Après cinq mois d’un duel acharné entre les deux rivaux, le
président et le chef de l’opposition ont signé un accord de
partage du pouvoir qui devrait mettre fin à la crise
politique.
Une sortie de l’impasse ?
Représentant
pendant dix ans l’opposition devant Robert Mugabe, Morgan
Tsvangirai a arraché le poste de premier ministre dans le
nouveau gouvernement d’union nationale, faute de devenir
président du pays. Après des mois de conflits et de
négociations, les partis politiques du Zimbabwe, le chef de
l’Etat Mugabe, Morgan Tsvangirai, le chef du Mouvement pour
le changement démocratique (MDC), et Arthur Mutambara,
dirigeant d’une faction dissidente du MDC ont signé lundi
dernier un accord de partage du pouvoir.
Selon l’accord, les pouvoirs du président Mugabe seront
considérablement réduits au profit de ceux de Tsvangirai.
Les deux dirigeants se sont mis d’accord samedi dernier sur
la composition du nouveau gouvernement, qui comprendra 31
ministres (15 au MDC, 13 à la Zanu-PF et 3 à la faction
d’Arthur Mutambara) et les noms des ministres devraient être
annoncés dans les jours à venir. En outre, deux membres de
la Zanu-PF occuperaient les postes largement protocolaires
de vice-présidents, le parti de Mugabe aura huit
vice-ministres, le MDC six et la faction de Mutambara un.

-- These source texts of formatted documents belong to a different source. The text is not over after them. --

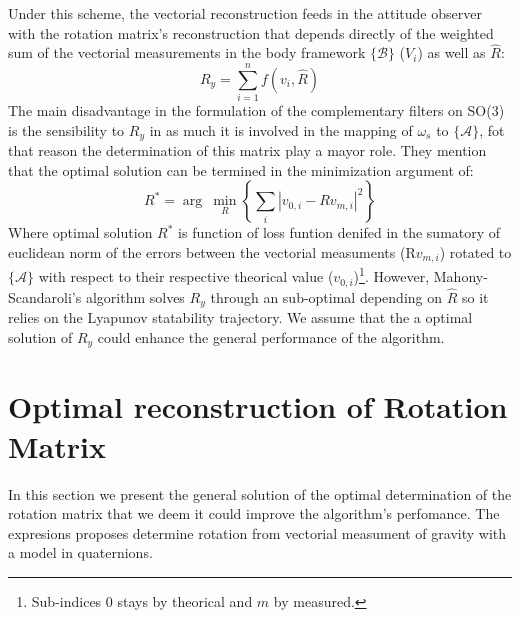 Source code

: \documentclass[conference]{IEEEtran}
\newcommand{\marco}[1]{\{\mathcal{#1}\}}
\begin{document}
Under this scheme, the vectorial reconstruction feeds in the attitude observer with the rotation matrix's reconstruction that depends directly of the weighted sum of the vectorial measurements in the body framework $\marco{B}$ ($V_i$) as well as $\hat{R}$: 
\begin{equation}\label{ReconstruccionVectorial}
R_y=\sum_{i=1}^{n}f(v_i,\hat{R})
\end{equation}
The main disadvantage in the formulation of the complementary filters on SO(3) is the sensibility  to $R_y$ in as much it is involved in the mapping of $\omega_s$ to $\marco{A}$, fot that reason the determination of this matrix play a mayor role. They mention that the optimal solution can be termined in the minimization argument of:
\begin{equation}\label{ProblemaOptimizacion}
R^*=\arg~\min_{R}\left\{\sum_i|v_{0,i}-Rv_{m,i}|^2\right\}
\end{equation}
Where optimal solution  $R^*$ is function of loss funtion denifed in the sumatory of euclidean norm of the errors between the vectorial measuments   (R$v_{m,i}$) rotated to $\marco{A}$ with respect to their respective theorical value ($v_{0,i}$)\footnote{Sub-indices $0$ stays by theorical and $m$ by measured.}. However, Mahony-Scandaroli's algorithm solves $R_y$ through an sub-optimal depending on $\hat{R}$ so it relies on the Lyapunov statability trajectory.  We assume that the a optimal solution of $R_y$ could enhance the general performance of the algorithm.
\section{Optimal reconstruction of Rotation Matrix \label{opt_reconstruction}}
In this section we present the general solution of the optimal determination of the rotation matrix that we deem it could improve the algorithm's perfomance. The expresions proposes determine rotation from vectorial measument of gravity with a model in quaternions. 
\end{document}
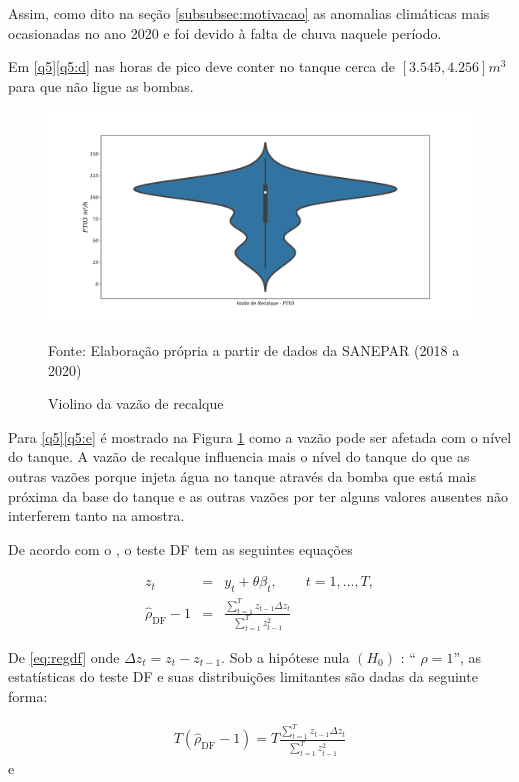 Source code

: \begin{itemize}
	Assim, como dito na seção \ref{subsubsec:motivacao} as anomalias climáticas mais ocasionadas no ano 2020 e foi devido à falta de chuva naquele período.
	
	Em \ref{q5}\ref{q5:d} nas horas de pico deve conter no tanque cerca de $[3.545,4.256] m^3$ para que não ligue as bombas.
	
	
	\begin{figure}[H]
		\centering
		\caption{Violino da vazão de recalque}
		\label{fig:ft03}
		\includegraphics[width=0.9\linewidth]{Resultados/Figuras/ft03}
		
		Fonte: Elaboração própria a partir de dados da SANEPAR (2018 a 2020)
	\end{figure}
	
	Para \ref{q5}\ref{q5:e} é mostrado na Figura \ref{fig:ft03} como a vazão pode ser afetada com o nível do tanque. A vazão de recalque influencia mais o nível do tanque do que as outras vazões porque injeta água no tanque através da bomba que está mais próxima da base do tanque e as outras vazões por ter alguns valores ausentes não interferem tanto na amostra.
	
	
\end{itemize}

De acordo com o , o teste DF tem as seguintes equações

\begin{eqnarray}
	z_t&=& y_t+\theta \beta_t, \qquad t=1,\ldots, T, \label{eq:df3}\\	
	\hat{\rho}_{\mathrm{DF}}-1&=&\frac{\sum_{t=1}^T z_{t-1} \Delta z_t}{\sum_{t=1}^T z_{t-1}^2} \label{eq:regdf}
\end{eqnarray}

De \eqref{eq:regdf} onde $\Delta z_t=z_t-z_{t-1}$. Sob a hipótese nula $\left(H_0\right)$ : `` $\rho=1$'', as estatísticas do teste DF e suas distribuições limitantes são dadas da seguinte forma:


\begin{eqnarray}
	T\left(\hat{\rho}_{\mathrm{DF}}-1\right)=T \frac{\sum_{t=1}^T z_{t-1} \Delta z_t}{\sum_{t=1}^T z_{t-1}^2}
\end{eqnarray}
e


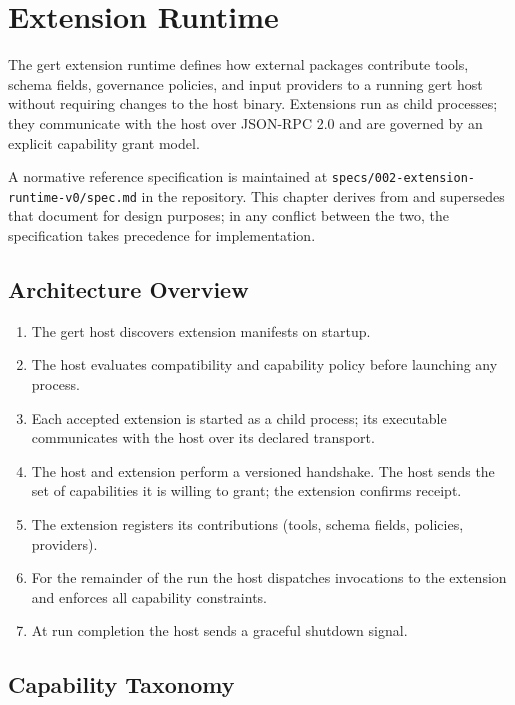 \chapter{Extension Runtime}
\label{ch:extension}

The gert extension runtime defines how external packages contribute tools,
schema fields, governance policies, and input providers to a running gert host
without requiring changes to the host binary.  Extensions run as child
processes; they communicate with the host over JSON-RPC 2.0 and are governed
by an explicit capability grant model.

A normative reference specification is maintained at
\texttt{specs/002-extension-runtime-v0/spec.md} in the repository.  This
chapter derives from and supersedes that document for design purposes; in any
conflict between the two, the specification takes precedence for
implementation.

\section{Architecture Overview}

\begin{enumerate}
  \item The gert host discovers extension manifests on startup.
  \item The host evaluates compatibility and capability policy before launching
        any process.
  \item Each accepted extension is started as a child process; its executable
        communicates with the host over its declared transport.
  \item The host and extension perform a versioned handshake.  The host sends
        the set of capabilities it is willing to grant; the extension confirms
        receipt.
  \item The extension registers its contributions (tools, schema fields,
        policies, providers).
  \item For the remainder of the run the host dispatches invocations to the
        extension and enforces all capability constraints.
  \item At run completion the host sends a graceful shutdown signal.
\end{enumerate}

\section{Capability Taxonomy}
\label{sec:ext-capabilities}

Si le président Robert Mugabe, 84 ans dont 28 au pouvoir,
conserve certaines des prérogatives du chef de l’Etat,
Tsvangirai participera aussi à l’élaboration des politiques
et en surveillera la mise en œuvre. Tsvangirai contrôle la
mise en œuvre des décisions par le biais d’un Conseil des
ministres sous sa responsabilité. Si le Centre de
commandement conjoint, regroupant les chefs d’état-major de
l’armée, la police et les services secrets, passe sous
contrôle du premier ministre, le président continuerait de
diriger les forces armées secrètes. Le MDC de Tsvangirai
prendrait le contrôle du ministère de l’Economie et de
Finances, pivot du redressement du pays, ainsi que le
contrôle des portefeuilles de l’Administration locale, de
l’Information, de l’un des portefeuilles de la Justice.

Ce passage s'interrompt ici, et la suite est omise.